[EXERCISE REQUIREMENTS] All of the data below is to be copied again without changes.

[EXERCISE INPUT]

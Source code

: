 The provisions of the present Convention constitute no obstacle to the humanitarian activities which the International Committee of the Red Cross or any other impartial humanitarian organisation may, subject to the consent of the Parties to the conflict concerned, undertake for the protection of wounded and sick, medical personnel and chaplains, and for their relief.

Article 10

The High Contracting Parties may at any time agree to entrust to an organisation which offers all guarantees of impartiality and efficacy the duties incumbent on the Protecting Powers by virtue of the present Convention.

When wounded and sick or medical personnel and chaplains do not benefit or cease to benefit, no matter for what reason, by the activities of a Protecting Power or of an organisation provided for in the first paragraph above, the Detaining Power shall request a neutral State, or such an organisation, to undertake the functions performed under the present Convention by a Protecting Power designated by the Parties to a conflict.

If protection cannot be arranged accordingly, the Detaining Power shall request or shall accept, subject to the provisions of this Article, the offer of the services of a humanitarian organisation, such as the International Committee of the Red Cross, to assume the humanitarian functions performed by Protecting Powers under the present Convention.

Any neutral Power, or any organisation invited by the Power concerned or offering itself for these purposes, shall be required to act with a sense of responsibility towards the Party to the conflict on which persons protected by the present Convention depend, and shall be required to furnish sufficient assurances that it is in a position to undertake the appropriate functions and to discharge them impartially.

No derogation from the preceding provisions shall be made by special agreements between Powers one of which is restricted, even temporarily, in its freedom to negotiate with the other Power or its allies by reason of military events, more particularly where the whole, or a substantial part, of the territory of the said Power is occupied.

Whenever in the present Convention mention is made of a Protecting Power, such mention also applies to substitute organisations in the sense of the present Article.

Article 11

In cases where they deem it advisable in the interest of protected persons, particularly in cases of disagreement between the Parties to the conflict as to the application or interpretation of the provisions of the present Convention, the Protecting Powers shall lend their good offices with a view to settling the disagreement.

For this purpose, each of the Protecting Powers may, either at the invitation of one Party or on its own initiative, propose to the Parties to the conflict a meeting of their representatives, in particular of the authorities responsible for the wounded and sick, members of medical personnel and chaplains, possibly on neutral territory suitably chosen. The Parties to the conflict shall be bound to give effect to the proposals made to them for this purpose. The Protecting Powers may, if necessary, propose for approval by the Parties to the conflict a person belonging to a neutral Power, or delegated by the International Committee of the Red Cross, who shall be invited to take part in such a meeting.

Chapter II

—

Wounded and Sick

[REPLY]
Source code

: The provisions of the present Convention constitute no obstacle to the humanitarian activities which the International Committee of the Red Cross or any other impartial humanitarian organisation may, subject to the consent of the Parties to the conflict concerned, undertake for the protection of wounded and sick, medical personnel and chaplains, and for their relief.

Article 10

The High Contracting Parties may at any time agree to entrust to an organisation which offers all guarantees of impartiality and efficacy the duties incumbent on the Protecting Powers by virtue of the present Convention.

When wounded and sick or medical personnel and chaplains do not benefit or cease to benefit, no matter for what reason, by the activities of a Protecting Power or of an organisation provided for in the first paragraph above, the Detaining Power shall request a neutral State, or such an organisation, to undertake the functions performed under the present Convention by a Protecting Power designated by the Parties to a conflict.

If protection cannot be arranged accordingly, the Detaining Power shall request or shall accept, subject to the provisions of this Article, the offer of the services of a humanitarian organisation, such as the International Committee of the Red Cross, to assume the humanitarian functions performed by Protecting Powers under the present Convention.

Any neutral Power, or any organisation invited by the Power concerned or offering itself for these purposes, shall be required to act with a sense of responsibility towards the Party to the conflict on which persons protected by the present Convention depend, and shall be required to furnish sufficient assurances that it is in a position to undertake the appropriate functions and to discharge them impartially.

No derogation from the preceding provisions shall be made by special agreements between Powers one of which is restricted, even temporarily, in its freedom to negotiate with the other Power or its allies by reason of military events, more particularly where the whole, or a substantial part, of the territory of the said Power is occupied.

Whenever in the present Convention mention is made of a Protecting Power, such mention also applies to substitute organisations in the sense of the present Article.

Article 11

In cases where they deem it advisable in the interest of protected persons, particularly in cases of disagreement between the Parties to the conflict as to the application or interpretation of the provisions of the present Convention, the Protecting Powers shall lend their good offices with a view to settling the disagreement.

For this purpose, each of the Protecting Powers may, either at the invitation of one Party or on its own initiative, propose to the Parties to the conflict a meeting of their representatives, in particular of the authorities responsible for the wounded and sick, members of medical personnel and chaplains, possibly on neutral territory suitably chosen. The Parties to the conflict shall be bound to give effect to the proposals made to them for this purpose. The Protecting Powers may, if necessary, propose for approval by the Parties to the conflict a person belonging to a neutral Power, or delegated by the International Committee of the Red Cross, who shall be invited to take part in such a meeting.

Chapter II

—

Wounded and Sick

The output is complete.